§ Exercise details:
Search the records for the string "Returns", then copy each line that has it.

::::::::

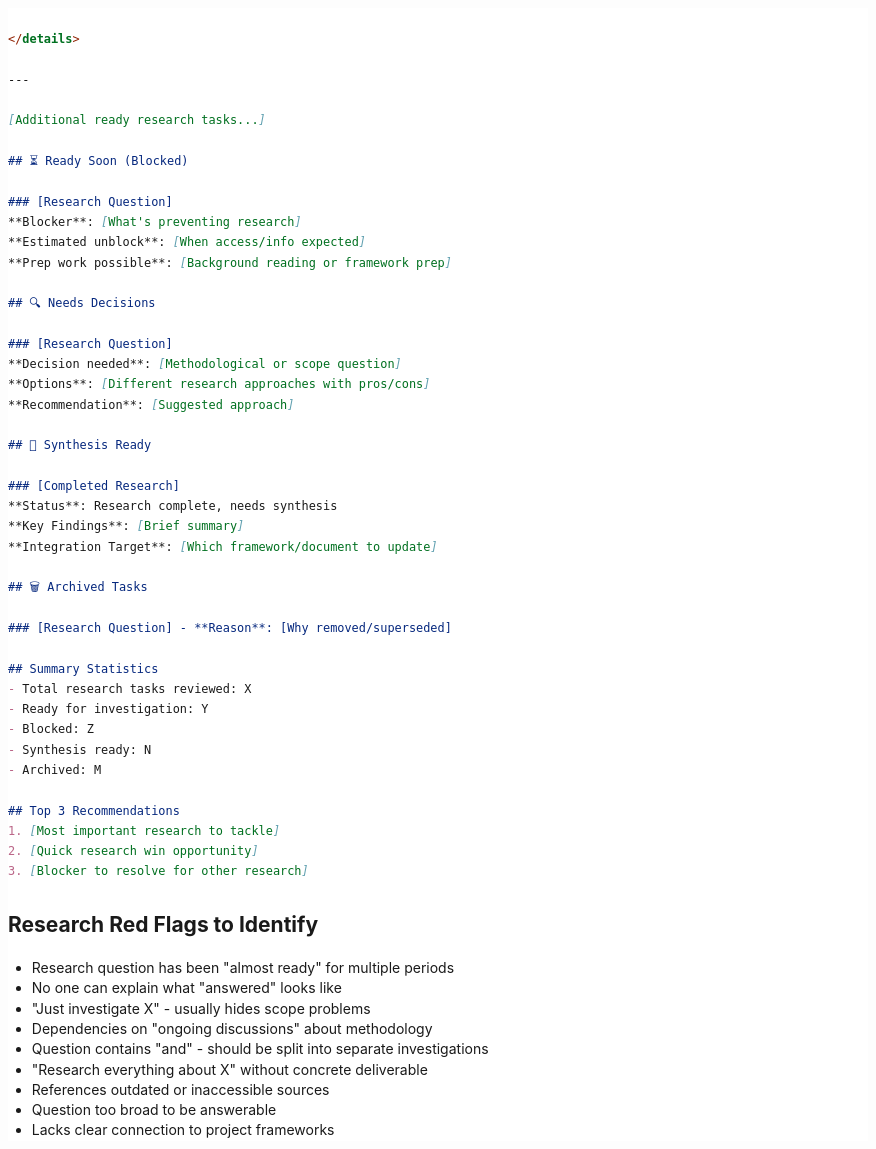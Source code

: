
 ```markdown

</details>

---

[Additional ready research tasks...]

## ⏳ Ready Soon (Blocked)

### [Research Question]
**Blocker**: [What's preventing research]
**Estimated unblock**: [When access/info expected]
**Prep work possible**: [Background reading or framework prep]

## 🔍 Needs Decisions

### [Research Question]
**Decision needed**: [Methodological or scope question]
**Options**: [Different research approaches with pros/cons]
**Recommendation**: [Suggested approach]

## 🔄 Synthesis Ready

### [Completed Research]
**Status**: Research complete, needs synthesis
**Key Findings**: [Brief summary]
**Integration Target**: [Which framework/document to update]

## 🗑️ Archived Tasks

### [Research Question] - **Reason**: [Why removed/superseded]

## Summary Statistics
- Total research tasks reviewed: X
- Ready for investigation: Y
- Blocked: Z
- Synthesis ready: N
- Archived: M

## Top 3 Recommendations
1. [Most important research to tackle]
2. [Quick research win opportunity]
3. [Blocker to resolve for other research]
```

## Research Red Flags to Identify

- Research question has been "almost ready" for multiple periods
- No one can explain what "answered" looks like
- "Just investigate X" - usually hides scope problems
- Dependencies on "ongoing discussions" about methodology
- Question contains "and" - should be split into separate investigations
- "Research everything about X" without concrete deliverable
- References outdated or inaccessible sources
- Question too broad to be answerable
- Lacks clear connection to project frameworks
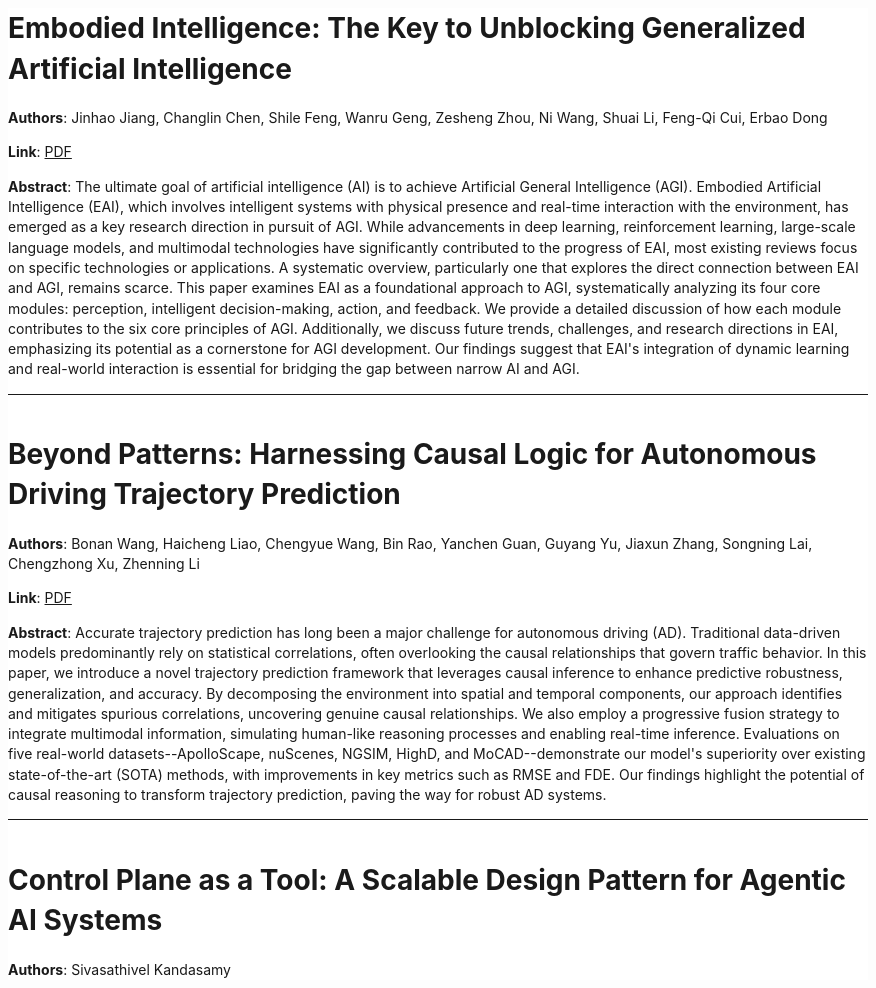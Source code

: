 # Embodied Intelligence: The Key to Unblocking Generalized Artificial Intelligence 

**Authors**: Jinhao Jiang, Changlin Chen, Shile Feng, Wanru Geng, Zesheng Zhou, Ni Wang, Shuai Li, Feng-Qi Cui, Erbao Dong  

**Link**: [PDF](https://arxiv.org/pdf/2505.06897)  

**Abstract**: The ultimate goal of artificial intelligence (AI) is to achieve Artificial General Intelligence (AGI). Embodied Artificial Intelligence (EAI), which involves intelligent systems with physical presence and real-time interaction with the environment, has emerged as a key research direction in pursuit of AGI. While advancements in deep learning, reinforcement learning, large-scale language models, and multimodal technologies have significantly contributed to the progress of EAI, most existing reviews focus on specific technologies or applications. A systematic overview, particularly one that explores the direct connection between EAI and AGI, remains scarce. This paper examines EAI as a foundational approach to AGI, systematically analyzing its four core modules: perception, intelligent decision-making, action, and feedback. We provide a detailed discussion of how each module contributes to the six core principles of AGI. Additionally, we discuss future trends, challenges, and research directions in EAI, emphasizing its potential as a cornerstone for AGI development. Our findings suggest that EAI's integration of dynamic learning and real-world interaction is essential for bridging the gap between narrow AI and AGI. 

---
# Beyond Patterns: Harnessing Causal Logic for Autonomous Driving Trajectory Prediction 

**Authors**: Bonan Wang, Haicheng Liao, Chengyue Wang, Bin Rao, Yanchen Guan, Guyang Yu, Jiaxun Zhang, Songning Lai, Chengzhong Xu, Zhenning Li  

**Link**: [PDF](https://arxiv.org/pdf/2505.06856)  

**Abstract**: Accurate trajectory prediction has long been a major challenge for autonomous driving (AD). Traditional data-driven models predominantly rely on statistical correlations, often overlooking the causal relationships that govern traffic behavior. In this paper, we introduce a novel trajectory prediction framework that leverages causal inference to enhance predictive robustness, generalization, and accuracy. By decomposing the environment into spatial and temporal components, our approach identifies and mitigates spurious correlations, uncovering genuine causal relationships. We also employ a progressive fusion strategy to integrate multimodal information, simulating human-like reasoning processes and enabling real-time inference. Evaluations on five real-world datasets--ApolloScape, nuScenes, NGSIM, HighD, and MoCAD--demonstrate our model's superiority over existing state-of-the-art (SOTA) methods, with improvements in key metrics such as RMSE and FDE. Our findings highlight the potential of causal reasoning to transform trajectory prediction, paving the way for robust AD systems. 

---
# Control Plane as a Tool: A Scalable Design Pattern for Agentic AI Systems 

**Authors**: Sivasathivel Kandasamy  
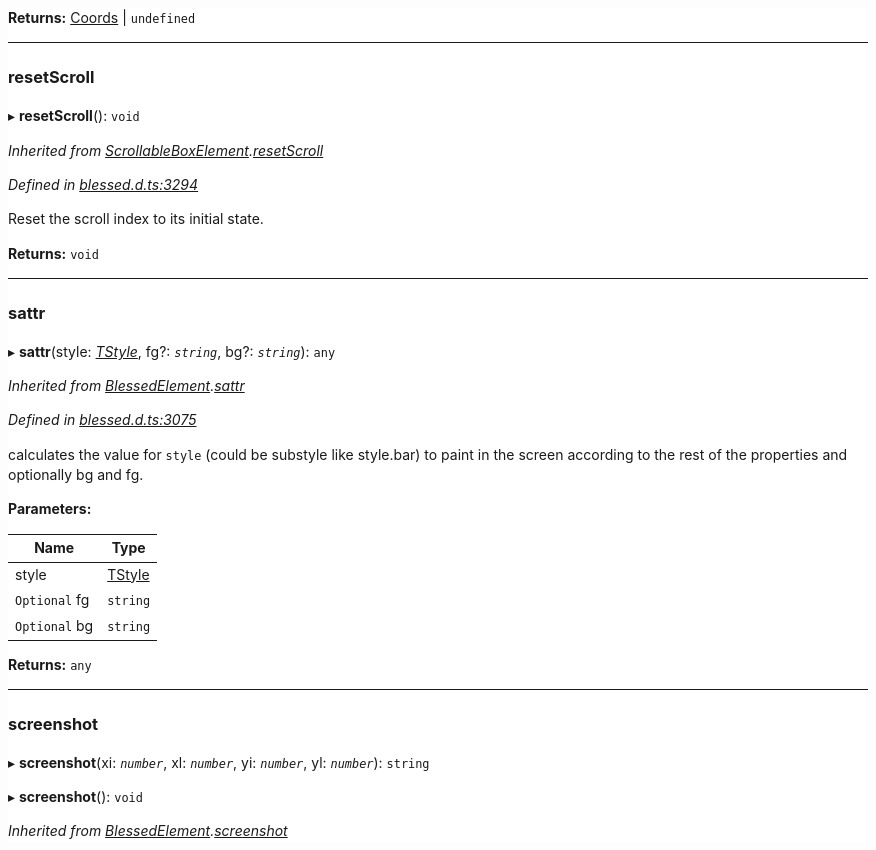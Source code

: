 **Returns:** [Coords](api-interfaces-blessed-d-widgets.coords.md) \| `undefined`

___
<a id="resetscroll"></a>

###  resetScroll

▸ **resetScroll**(): `void`

*Inherited from [ScrollableBoxElement](api-classes-blessed-d-widgets.scrollableboxelement.md).[resetScroll](api-classes-blessed-d-widgets.scrollableboxelement.md#resetscroll)*

*Defined in [blessed.d.ts:3294](https://github.com/cancerberoSgx/accursed/blob/f66c8ce/src/declarations/blessed.d.ts#L3294)*

Reset the scroll index to its initial state.

**Returns:** `void`

___
<a id="sattr"></a>

###  sattr

▸ **sattr**(style: *[TStyle](api-interfaces-blessed-d-widgets.types.tstyle.md)*, fg?: *`string`*, bg?: *`string`*): `any`

*Inherited from [BlessedElement](api-classes-blessed-d-widgets.blessedelement.md).[sattr](api-classes-blessed-d-widgets.blessedelement.md#sattr)*

*Defined in [blessed.d.ts:3075](https://github.com/cancerberoSgx/accursed/blob/f66c8ce/src/declarations/blessed.d.ts#L3075)*

calculates the value for `style` (could be substyle like style.bar) to paint in the screen according to the rest of the properties and optionally bg and fg.

**Parameters:**

| Name | Type |
| ------ | ------ |
| style | [TStyle](api-interfaces-blessed-d-widgets.types.tstyle.md) |
| `Optional` fg | `string` |
| `Optional` bg | `string` |

**Returns:** `any`

___
<a id="screenshot"></a>

###  screenshot

▸ **screenshot**(xi: *`number`*, xl: *`number`*, yi: *`number`*, yl: *`number`*): `string`

▸ **screenshot**(): `void`

*Inherited from [BlessedElement](api-classes-blessed-d-widgets.blessedelement.md).[screenshot](api-classes-blessed-d-widgets.blessedelement.md#screenshot)*
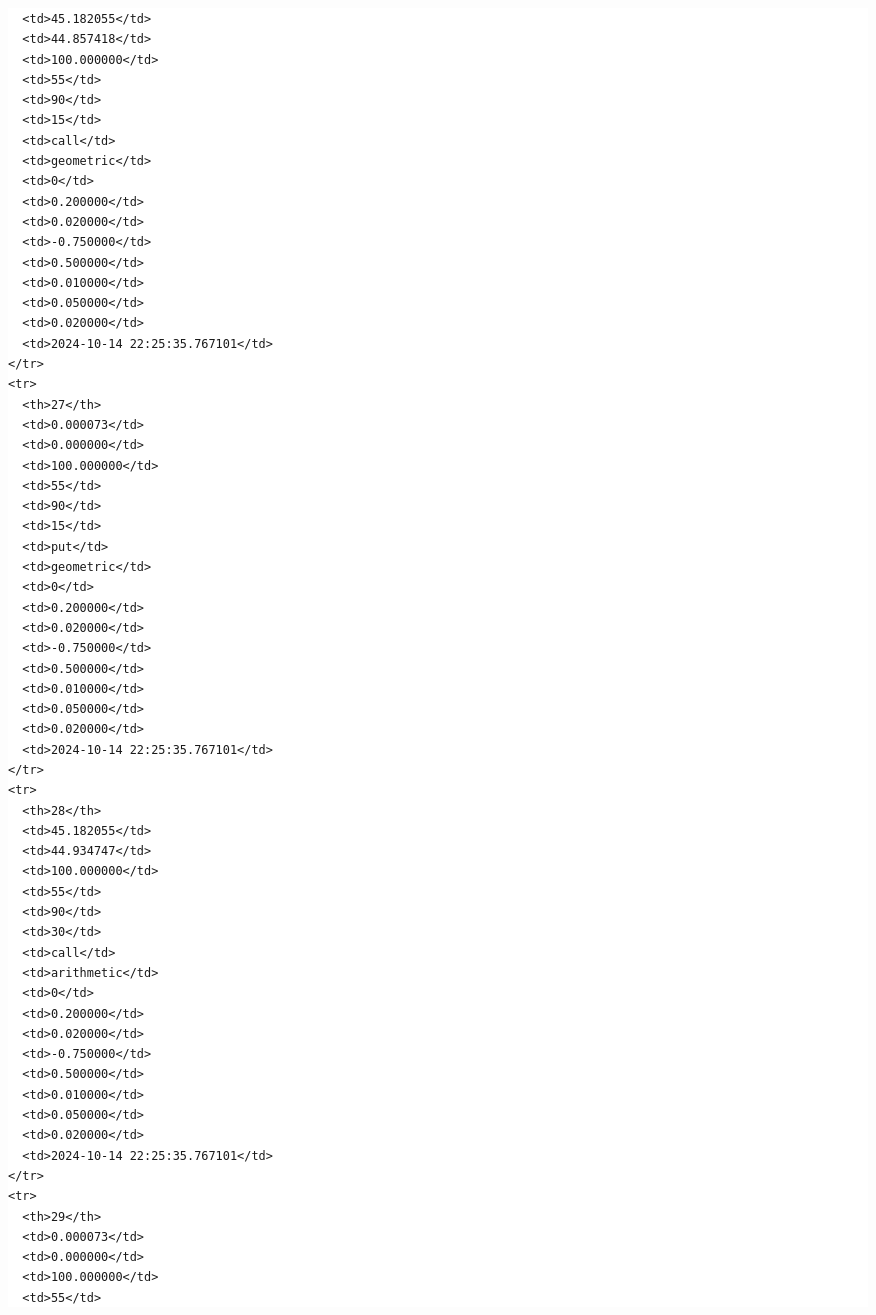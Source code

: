       <td>45.182055</td>
      <td>44.857418</td>
      <td>100.000000</td>
      <td>55</td>
      <td>90</td>
      <td>15</td>
      <td>call</td>
      <td>geometric</td>
      <td>0</td>
      <td>0.200000</td>
      <td>0.020000</td>
      <td>-0.750000</td>
      <td>0.500000</td>
      <td>0.010000</td>
      <td>0.050000</td>
      <td>0.020000</td>
      <td>2024-10-14 22:25:35.767101</td>
    </tr>
    <tr>
      <th>27</th>
      <td>0.000073</td>
      <td>0.000000</td>
      <td>100.000000</td>
      <td>55</td>
      <td>90</td>
      <td>15</td>
      <td>put</td>
      <td>geometric</td>
      <td>0</td>
      <td>0.200000</td>
      <td>0.020000</td>
      <td>-0.750000</td>
      <td>0.500000</td>
      <td>0.010000</td>
      <td>0.050000</td>
      <td>0.020000</td>
      <td>2024-10-14 22:25:35.767101</td>
    </tr>
    <tr>
      <th>28</th>
      <td>45.182055</td>
      <td>44.934747</td>
      <td>100.000000</td>
      <td>55</td>
      <td>90</td>
      <td>30</td>
      <td>call</td>
      <td>arithmetic</td>
      <td>0</td>
      <td>0.200000</td>
      <td>0.020000</td>
      <td>-0.750000</td>
      <td>0.500000</td>
      <td>0.010000</td>
      <td>0.050000</td>
      <td>0.020000</td>
      <td>2024-10-14 22:25:35.767101</td>
    </tr>
    <tr>
      <th>29</th>
      <td>0.000073</td>
      <td>0.000000</td>
      <td>100.000000</td>
      <td>55</td>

::::::::

§ Task response:
: **Returns:** [Coords](api-interfaces-blessed-d-widgets.coords.md) \| `undefined`
**Returns:** `void`
**Returns:** `any`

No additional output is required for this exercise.